We performed a preliminary evaluation for the matching results of both DGIdb and TCGA GBM datasets. For TCGA GBM dataset, we had a high precision of 99.0% and a modest recall of 51.3%. We noticed the low recall is mainly caused the spelling errors or irregularities. After manual spelling error correction, the recall increased to 98.0%. For DGIdb dataset, we also had a high precision of 100% for 1,845 matched drug names. We did not evaluate the recall because most of the 4,139 unmatched drug names are generalized organic molecule names (not standard International Union of Pure and Applied Chemistry (IUPAC) formulas). Organic molecule names are more difficult for NLP solutions to handle, given their possible degeneracy and that addition of functional groups (single word, suffix, or prefix) can drastically change the nature of the molecule described. Previous studies have demonstrated the utility of cross-referencing to PubChem for chemical structure and protein content of the resources (including ChEMBL, DrugBank, Human Metabolome Database and TTD) widely used in the pharmacogenomics arena (25). We retrieved the existing PubChem annotations for unmatched records through their parent sources (DrugBank and TTD), successfully mapping more than 50% to PubChem SID and CID annotations. Linking DGIdb drug names to clinical drug information in PubChem will provide an additional layer of drug identification and annotation potentially useful for improving our drug normalization algorithm in future.

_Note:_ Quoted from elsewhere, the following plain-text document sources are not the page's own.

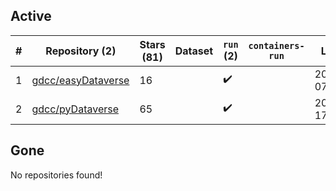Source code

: ## Active
| # | Repository (2) | Stars (81) | Dataset | `run` (2) | `containers-run` | Last Modified |
| --- | --- | --- | --- | --- | --- | --- |
| 1 | [gdcc/easyDataverse](https://github.com/gdcc/easyDataverse) | 16 |  | :heavy_check_mark: |  | 2024-10-24 07:46:40+00:00 |
| 2 | [gdcc/pyDataverse](https://github.com/gdcc/pyDataverse) | 65 |  | :heavy_check_mark: |  | 2024-09-18 17:34:02+00:00 |

## Gone
No repositories found!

In summary, our drug normalization algorithm could produce high-precision results for annotating cancer-focused druggable genome drug names in NCIt codes. Our findings suggested that mechanisms need to be established to deal with spelling errors and irregularities in normalizing clinical drug data in TCGA, whereas the annotations from NCIt and PubChem are two layers of normalization that potentially bridge between the clinical phenotypes and the druggable genome knowledge for effective cancer therapeutic target discovery.